Hundreds fill Havemeyer Street for the 137th annual dancing of The Giglio and Boat
Williamsburg's Our Lady of Mount Carmel church has been hosting the raucous event since 1887
For most of its 12-day run, the Our Lady of Mount Carmel Feast in Williamsburg looks and feels like any other summertime street fair. Coils of sausage sizzle and smoke, mountains of dough get fried, hucksters plead with passersby to play their sucker games, little kids shriek from rickety-looking rides.
But since 1887, the OLMC Feast has also played host to one of Brooklyn’s most chaotic spectacles: the highly ritualized Dancing of the Giglio and Boat, a symbolic reenactment of an encounter that (supposedly) happened in 410 A.D., in the town of Nola, Italy, between Bishop Paolino, a bunch of North African pirates and a Turkish Sultan.

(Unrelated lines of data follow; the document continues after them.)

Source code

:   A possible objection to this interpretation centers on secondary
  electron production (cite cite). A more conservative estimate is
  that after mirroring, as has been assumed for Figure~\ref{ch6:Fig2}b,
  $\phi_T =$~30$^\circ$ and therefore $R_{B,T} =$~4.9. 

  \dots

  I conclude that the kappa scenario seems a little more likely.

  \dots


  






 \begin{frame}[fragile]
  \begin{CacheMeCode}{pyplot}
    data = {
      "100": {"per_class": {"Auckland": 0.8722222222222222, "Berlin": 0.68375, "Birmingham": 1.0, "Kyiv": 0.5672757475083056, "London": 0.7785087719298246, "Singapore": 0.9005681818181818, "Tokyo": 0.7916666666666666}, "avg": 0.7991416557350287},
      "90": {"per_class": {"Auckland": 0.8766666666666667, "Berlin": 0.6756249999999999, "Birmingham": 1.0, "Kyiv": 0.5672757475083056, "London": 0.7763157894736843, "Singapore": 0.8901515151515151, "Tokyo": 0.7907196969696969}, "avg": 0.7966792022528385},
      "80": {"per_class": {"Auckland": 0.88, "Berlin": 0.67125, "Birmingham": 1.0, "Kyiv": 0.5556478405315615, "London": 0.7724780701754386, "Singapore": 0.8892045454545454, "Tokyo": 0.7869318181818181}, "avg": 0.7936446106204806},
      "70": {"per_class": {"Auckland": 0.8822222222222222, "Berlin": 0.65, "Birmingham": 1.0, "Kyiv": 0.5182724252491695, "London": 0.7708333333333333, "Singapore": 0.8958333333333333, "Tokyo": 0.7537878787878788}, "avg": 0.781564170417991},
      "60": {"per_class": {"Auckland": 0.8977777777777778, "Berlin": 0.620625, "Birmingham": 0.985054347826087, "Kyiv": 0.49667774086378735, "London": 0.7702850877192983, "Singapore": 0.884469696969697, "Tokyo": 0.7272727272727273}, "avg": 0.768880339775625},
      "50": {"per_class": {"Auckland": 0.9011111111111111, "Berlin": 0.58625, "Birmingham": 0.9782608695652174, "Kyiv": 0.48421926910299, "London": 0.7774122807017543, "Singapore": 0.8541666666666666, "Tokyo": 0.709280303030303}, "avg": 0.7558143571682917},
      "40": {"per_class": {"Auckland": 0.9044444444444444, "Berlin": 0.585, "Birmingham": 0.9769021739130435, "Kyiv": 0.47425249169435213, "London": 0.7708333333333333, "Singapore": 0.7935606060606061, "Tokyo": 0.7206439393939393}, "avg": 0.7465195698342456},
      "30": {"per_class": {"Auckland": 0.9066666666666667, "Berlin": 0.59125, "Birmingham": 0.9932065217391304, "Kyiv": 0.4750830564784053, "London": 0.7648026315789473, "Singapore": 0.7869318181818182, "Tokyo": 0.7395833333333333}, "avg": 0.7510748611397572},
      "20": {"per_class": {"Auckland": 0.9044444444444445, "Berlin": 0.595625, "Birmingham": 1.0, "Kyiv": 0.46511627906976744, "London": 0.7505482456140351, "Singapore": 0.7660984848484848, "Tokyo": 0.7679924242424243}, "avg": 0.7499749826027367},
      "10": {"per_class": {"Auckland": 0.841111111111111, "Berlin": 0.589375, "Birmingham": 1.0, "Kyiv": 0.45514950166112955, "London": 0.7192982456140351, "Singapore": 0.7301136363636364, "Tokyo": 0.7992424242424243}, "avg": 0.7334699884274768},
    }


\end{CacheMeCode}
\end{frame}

Yesterday was the big lift day this year. Temperatures well above 90 degrees did little to stifle the enthusiasm of the huge crowd on Havemeyer Street, who cheered on a small army of men (and it’s always men) hoisting a 80-foot tall, four-ton, ornately decorated pole up and down the block, plus a less-weighty but still pretty substantial wooden “Boat.”
“The Boat looks small every year,” lifter Thomas Demery told Brooklyn Magazine. “But when you’re under it, it feels five times bigger than it is.”
And it’s not just the physical structures these guys are supporting. Both the Giglio and the Boat also house platforms for a brass band and an emcee who cracks wise (and occasionally breaks into song) throughout the journey. The lifters are expected to make the whole thing “dance” by bouncing it up and down on their extremely sweaty shoulders.
It’s a wild scene, with the bands blasting random tunes (the Star Wars theme was on repeat this year for some reason), the capos directing the action in mock-heroic style, security screaming at the spectators to move out of the way, and the kids up on the Boat raining confetti down on everyone.
The whole thing is very much a family tradition for many of those in attendance. Alan Triolo, who grew up nearby but now lives in Connecticut, told us he’s been lifting for 45 years. And Brooklyn native Brian Ficeto said “my dad was a dedicated lifter for many, many years, and my grandfather did it before him. I’m here today to honor my family and loved ones.”
There are three more lifts still to come during the OLMC feast. The night lift — rebranded this year as “Dancing of the Giglio Under the Stars — happens on Wednesday, July 17. The Children’s Lift is on Thursday evening, July 8, and the Old-Timer’s Lift is during the afternoon of the feast’s final day, Sunday, July 21.